How to Use SCRAM-SHA1 as Authentication Method in MongoDB
Learn how to improve your server security by using the new SCRAM-SHA1 authentication mechanism instead of the old MONGODB-CR
SCRAM-SHA-1 is the default authentication mechanism for versions of MongoDB newer than 3.0. SCRAM-SHA-1 is an IETF standard (RFC 5802), and verifies the user’s name, password and authentication database.
SCRAM-SHA-1 is more secure than the previously-used MONGODB-CR, given that it provides a tunable work factor, per-user random salts, stronger hashes (SHA-1 rather than MD5), and bidirectional client<>server authentication.
How to use SCRAM-SHA-1 on MongoDB 3.x
SCRAM-SHA-1 is enabled by default in MongoDB versions beginning with the 3.0 series. There’s nothing special you need to do in order to use it, apart from enabling authentication.
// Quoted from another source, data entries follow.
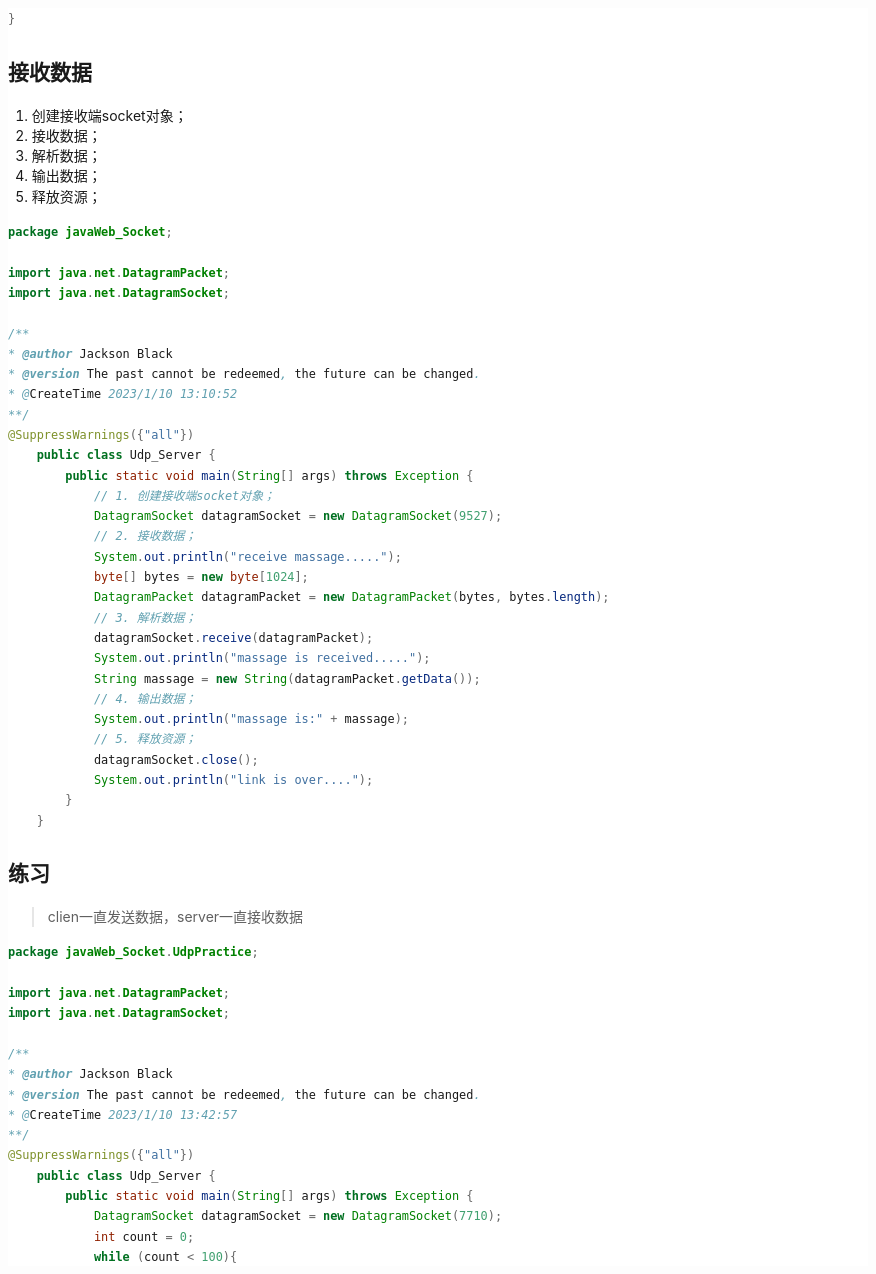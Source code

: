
 ```java
}
```

## 接收数据

1. 创建接收端socket对象；
2. 接收数据；
3. 解析数据；
4. 输出数据；
5. 释放资源；
```java
package javaWeb_Socket;

import java.net.DatagramPacket;
import java.net.DatagramSocket;

/**
* @author Jackson Black
* @version The past cannot be redeemed, the future can be changed.
* @CreateTime 2023/1/10 13:10:52
**/
@SuppressWarnings({"all"})
    public class Udp_Server {
        public static void main(String[] args) throws Exception {
            // 1. 创建接收端socket对象；
            DatagramSocket datagramSocket = new DatagramSocket(9527);
            // 2. 接收数据；
            System.out.println("receive massage.....");
            byte[] bytes = new byte[1024];
            DatagramPacket datagramPacket = new DatagramPacket(bytes, bytes.length);
            // 3. 解析数据；
            datagramSocket.receive(datagramPacket);
            System.out.println("massage is received.....");
            String massage = new String(datagramPacket.getData());
            // 4. 输出数据；
            System.out.println("massage is:" + massage);
            // 5. 释放资源；
            datagramSocket.close();
            System.out.println("link is over....");
        }
    }
```

## 练习
> clien一直发送数据，server一直接收数据

```java
package javaWeb_Socket.UdpPractice;

import java.net.DatagramPacket;
import java.net.DatagramSocket;

/**
* @author Jackson Black
* @version The past cannot be redeemed, the future can be changed.
* @CreateTime 2023/1/10 13:42:57
**/
@SuppressWarnings({"all"})
    public class Udp_Server {
        public static void main(String[] args) throws Exception {
            DatagramSocket datagramSocket = new DatagramSocket(7710);
            int count = 0;
            while (count < 100){
```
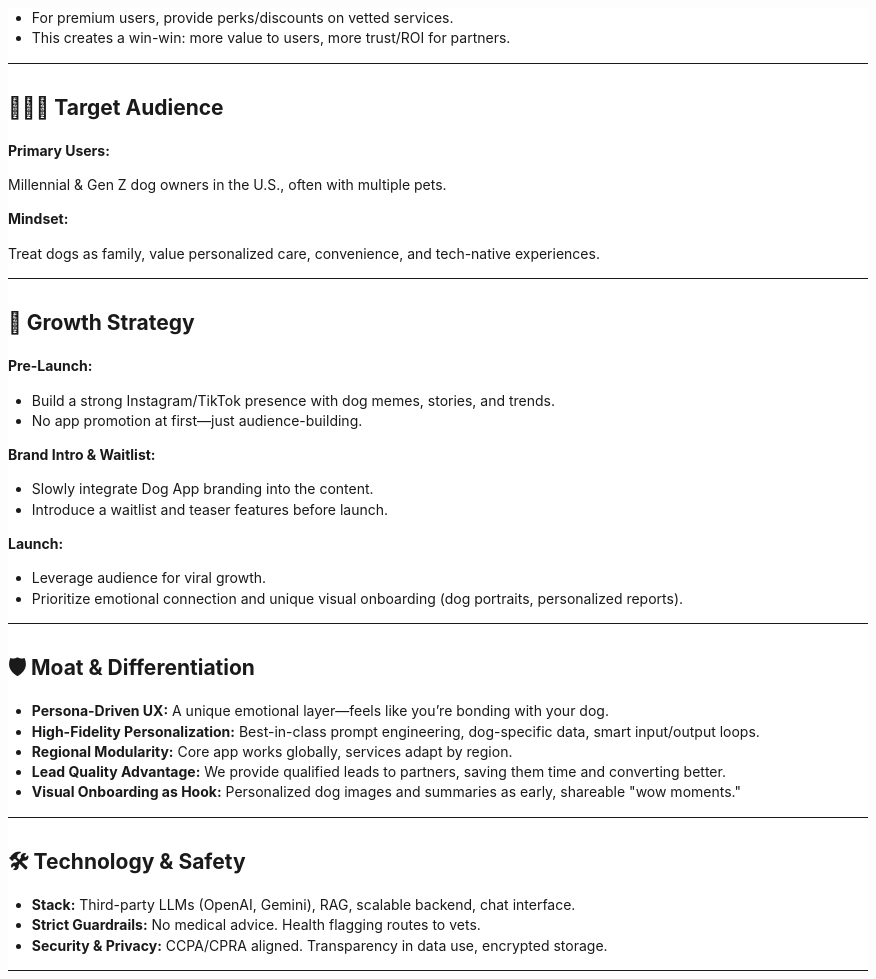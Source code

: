 - For premium users, provide perks/discounts on vetted services.
- This creates a win-win: more value to users, more trust/ROI for partners.

---

## 🧑‍🤝‍🧑 Target Audience

**Primary Users:**

Millennial & Gen Z dog owners in the U.S., often with multiple pets.

**Mindset:**

Treat dogs as family, value personalized care, convenience, and tech-native experiences.

---

## 🌱 Growth Strategy

**Pre-Launch:**

- Build a strong Instagram/TikTok presence with dog memes, stories, and trends.
- No app promotion at first—just audience-building.

**Brand Intro & Waitlist:**

- Slowly integrate Dog App branding into the content.
- Introduce a waitlist and teaser features before launch.

**Launch:**

- Leverage audience for viral growth.
- Prioritize emotional connection and unique visual onboarding (dog portraits, personalized reports).

---

## 🛡️ Moat & Differentiation

- **Persona-Driven UX:** A unique emotional layer—feels like you’re bonding with your dog.
- **High-Fidelity Personalization:** Best-in-class prompt engineering, dog-specific data, smart input/output loops.
- **Regional Modularity:** Core app works globally, services adapt by region.
- **Lead Quality Advantage:** We provide qualified leads to partners, saving them time and converting better.
- **Visual Onboarding as Hook:** Personalized dog images and summaries as early, shareable "wow moments."

---

## 🛠️ Technology & Safety

- **Stack:** Third-party LLMs (OpenAI, Gemini), RAG, scalable backend, chat interface.
- **Strict Guardrails:** No medical advice. Health flagging routes to vets.
- **Security & Privacy:** CCPA/CPRA aligned. Transparency in data use, encrypted storage.

---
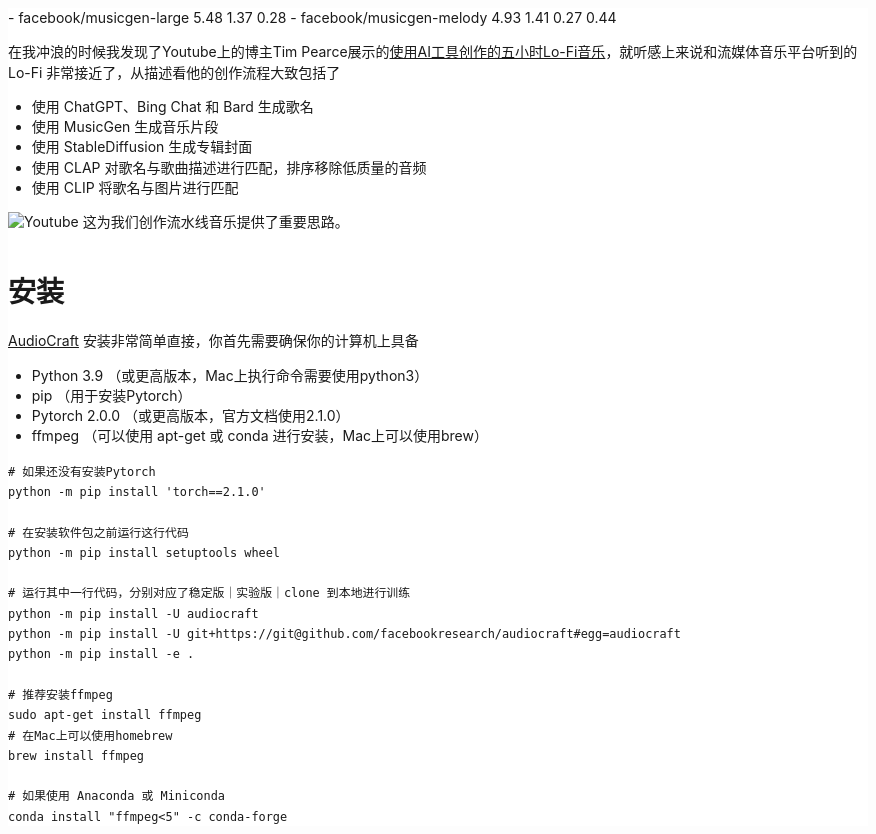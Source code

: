 <td align="center">-</td>
</tr>
<tr>
<td align="center">facebook/musicgen-large</td>
<td align="center">5.48</td>
<td align="center">1.37</td>
<td align="center">0.28</td>
<td align="center">-</td>
</tr>
<tr>
<td align="center">facebook/musicgen-melody</td>
<td align="center">4.93</td>
<td align="center">1.41</td>
<td align="center">0.27</td>
<td align="center">0.44</td>
</tr>
</tbody>
</table>

</div>

在我冲浪的时候我发现了Youtube上的博主Tim Pearce展示的[使用AI工具创作的五小时Lo-Fi音乐](https://www.youtube.com/watch?v=zksy94xazUI)，就听感上来说和流媒体音乐平台听到的 Lo-Fi 非常接近了，从描述看他的创作流程大致包括了

- 使用 ChatGPT、Bing Chat 和 Bard 生成歌名
- 使用 MusicGen 生成音乐片段
- 使用 StableDiffusion 生成专辑封面
- 使用 CLAP 对歌名与歌曲描述进行匹配，排序移除低质量的音频
- 使用 CLIP 将歌名与图片进行匹配

![Youtube](https://image.stephenfang.me/musicgen/musicgen3.png)
这为我们创作流水线音乐提供了重要思路。

# 安装

[AudioCraft](https://audiocraft.metademolab.com/) 安装非常简单直接，你首先需要确保你的计算机上具备

- Python 3.9 （或更高版本，Mac上执行命令需要使用python3）
- pip （用于安装Pytorch）
- Pytorch 2.0.0 （或更高版本，官方文档使用2.1.0）
- ffmpeg （可以使用 apt-get 或 conda 进行安装，Mac上可以使用brew）

```
# 如果还没有安装Pytorch
python -m pip install 'torch==2.1.0'

# 在安装软件包之前运行这行代码
python -m pip install setuptools wheel

# 运行其中一行代码，分别对应了稳定版｜实验版｜clone 到本地进行训练
python -m pip install -U audiocraft
python -m pip install -U git+https://git@github.com/facebookresearch/audiocraft#egg=audiocraft
python -m pip install -e .

# 推荐安装ffmpeg
sudo apt-get install ffmpeg
# 在Mac上可以使用homebrew
brew install ffmpeg

# 如果使用 Anaconda 或 Miniconda
conda install "ffmpeg<5" -c conda-forge
```
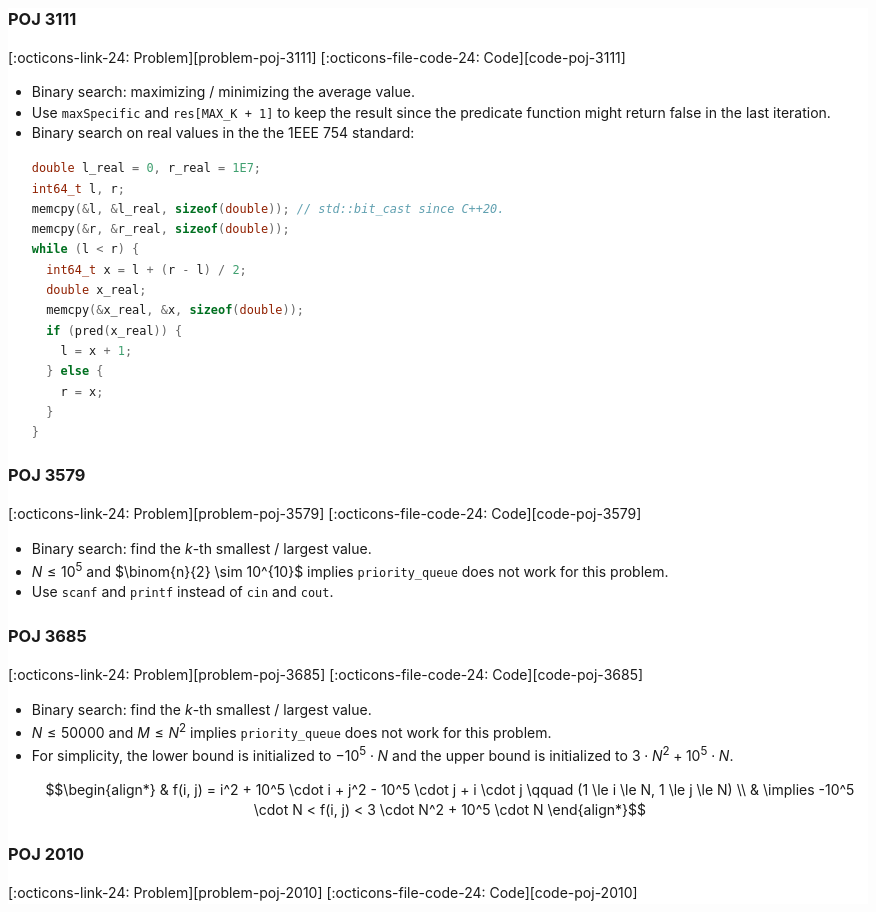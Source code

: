 ### POJ 3111
[:octicons-link-24: Problem][problem-poj-3111]
[:octicons-file-code-24: Code][code-poj-3111]

  - Binary search: maximizing / minimizing the average value.
  - Use `maxSpecific` and `res[MAX_K + 1]` to keep the result
    since the predicate function might return false in the last iteration.
  - Binary search on real values in the the 1EEE 754 standard:
    ```cpp
    double l_real = 0, r_real = 1E7;
    int64_t l, r;
    memcpy(&l, &l_real, sizeof(double)); // std::bit_cast since C++20.
    memcpy(&r, &r_real, sizeof(double));
    while (l < r) {
      int64_t x = l + (r - l) / 2;
      double x_real;
      memcpy(&x_real, &x, sizeof(double));
      if (pred(x_real)) {
        l = x + 1;
      } else {
        r = x;
      }
    }
    ```

### POJ 3579
[:octicons-link-24: Problem][problem-poj-3579]
[:octicons-file-code-24: Code][code-poj-3579]

  - Binary search: find the $`k`$-th smallest / largest value.
  - $`N \le 10^5`$ and $`\binom{n}{2} \sim 10^{10}`$
    implies `priority_queue` does not work for this problem.
  - Use `scanf` and `printf` instead of `cin` and `cout`.

### POJ 3685
[:octicons-link-24: Problem][problem-poj-3685]
[:octicons-file-code-24: Code][code-poj-3685]

  - Binary search: find the $`k`$-th smallest / largest value.
  - $`N \le 50000`$ and $`M \le N^2`$
    implies `priority_queue` does not work for this problem.
  - For simplicity, the lower bound is initialized to $`-10^5 \cdot N`$
    and the upper bound is initialized to $`3 \cdot N^2 + 10^5 \cdot N`$.
    ```math
    \begin{align*}
    & f(i, j) = i^2 + 10^5 \cdot i + j^2 - 10^5 \cdot j + i \cdot j  \qquad
      (1 \le i \le N, 1 \le j \le N) \\
    & \implies -10^5 \cdot N < f(i, j) < 3 \cdot N^2 + 10^5 \cdot N
    \end{align*}
    ```

### POJ 2010
[:octicons-link-24: Problem][problem-poj-2010]
[:octicons-file-code-24: Code][code-poj-2010]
How to use SCRAM-SHA-1 on older MongoDB versions (2.x)
The MongoDB 2.x series did not support SCRAM-SHA-1 and there’s no way to make it work. For this and many other reasons (among them some alarming security issues), please consider upgrading your MongoDB server to the latest stable version.
Take into account that all MONGODB-CR credentials will be disabled after the upgrade
Please note that whatever authentication method is used, queries and returned data travel in clear text through the Internet unless you have successfully enabled TLS encryption.